-------- RECORDS FOR THIS EXERCISE --------

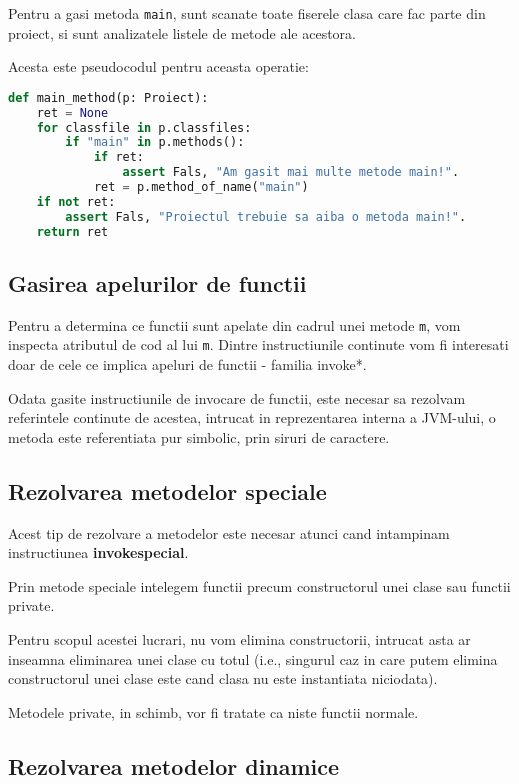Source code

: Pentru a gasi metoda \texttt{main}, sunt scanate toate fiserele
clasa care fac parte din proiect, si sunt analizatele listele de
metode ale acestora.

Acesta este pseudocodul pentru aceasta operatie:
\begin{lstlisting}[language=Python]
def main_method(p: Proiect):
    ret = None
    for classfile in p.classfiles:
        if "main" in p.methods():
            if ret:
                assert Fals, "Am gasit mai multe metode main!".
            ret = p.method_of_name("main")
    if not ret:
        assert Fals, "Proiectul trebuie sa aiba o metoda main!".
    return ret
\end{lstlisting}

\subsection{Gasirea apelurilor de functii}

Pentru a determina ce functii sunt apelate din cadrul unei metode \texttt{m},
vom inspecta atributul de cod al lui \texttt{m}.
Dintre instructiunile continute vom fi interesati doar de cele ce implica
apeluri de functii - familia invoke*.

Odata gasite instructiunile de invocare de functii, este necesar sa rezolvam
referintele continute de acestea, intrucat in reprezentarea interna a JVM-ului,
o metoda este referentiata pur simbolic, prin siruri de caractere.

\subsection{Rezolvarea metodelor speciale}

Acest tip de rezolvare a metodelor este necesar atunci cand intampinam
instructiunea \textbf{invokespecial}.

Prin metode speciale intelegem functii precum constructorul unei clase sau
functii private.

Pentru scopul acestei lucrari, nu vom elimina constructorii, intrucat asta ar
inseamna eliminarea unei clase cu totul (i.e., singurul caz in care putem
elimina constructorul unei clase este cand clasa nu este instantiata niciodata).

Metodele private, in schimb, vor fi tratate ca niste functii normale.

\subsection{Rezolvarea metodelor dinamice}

--------
-------- RECORDS FOR THIS EXERCISE --------

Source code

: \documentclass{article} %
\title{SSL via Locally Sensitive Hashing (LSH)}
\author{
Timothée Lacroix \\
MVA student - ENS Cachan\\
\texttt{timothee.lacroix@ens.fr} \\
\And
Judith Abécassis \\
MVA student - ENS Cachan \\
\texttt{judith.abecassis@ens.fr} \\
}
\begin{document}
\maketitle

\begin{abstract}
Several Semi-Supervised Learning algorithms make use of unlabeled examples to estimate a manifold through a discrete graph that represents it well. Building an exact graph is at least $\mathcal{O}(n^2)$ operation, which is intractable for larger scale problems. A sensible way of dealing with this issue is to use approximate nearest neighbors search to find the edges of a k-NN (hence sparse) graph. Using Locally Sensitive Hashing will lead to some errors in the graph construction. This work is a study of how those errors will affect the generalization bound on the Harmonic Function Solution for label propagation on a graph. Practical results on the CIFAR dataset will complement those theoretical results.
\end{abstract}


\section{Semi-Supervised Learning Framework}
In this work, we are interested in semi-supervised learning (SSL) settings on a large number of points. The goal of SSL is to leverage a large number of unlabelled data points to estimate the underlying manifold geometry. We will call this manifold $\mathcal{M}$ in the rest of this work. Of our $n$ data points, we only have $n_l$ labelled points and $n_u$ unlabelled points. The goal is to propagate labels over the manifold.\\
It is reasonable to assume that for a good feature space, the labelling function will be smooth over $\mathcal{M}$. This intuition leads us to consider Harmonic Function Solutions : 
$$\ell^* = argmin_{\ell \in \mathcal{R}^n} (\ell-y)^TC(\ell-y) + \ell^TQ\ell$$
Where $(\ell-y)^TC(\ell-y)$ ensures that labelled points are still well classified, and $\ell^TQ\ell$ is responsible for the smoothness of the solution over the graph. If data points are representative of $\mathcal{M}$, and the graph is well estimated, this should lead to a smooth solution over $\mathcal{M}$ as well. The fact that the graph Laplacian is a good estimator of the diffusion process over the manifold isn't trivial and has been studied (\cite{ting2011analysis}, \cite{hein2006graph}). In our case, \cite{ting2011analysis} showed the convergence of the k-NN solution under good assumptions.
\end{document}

--------

(PROBLEM STATEMENT)
Write down again, exactly as given, only the lines above that fall from the line with "Prin metode speciale" to the line with "elimina constructorul unei", inclusive.

(ANSWER FOR THE TASK)
Prin metode speciale intelegem functii precum constructorul unei clase sau
functii private.

Pentru scopul acestei lucrari, nu vom elimina constructorii, intrucat asta ar
inseamna eliminarea unei clase cu totul (i.e., singurul caz in care putem
elimina constructorul unei clase este cand clasa nu este instantiata niciodata).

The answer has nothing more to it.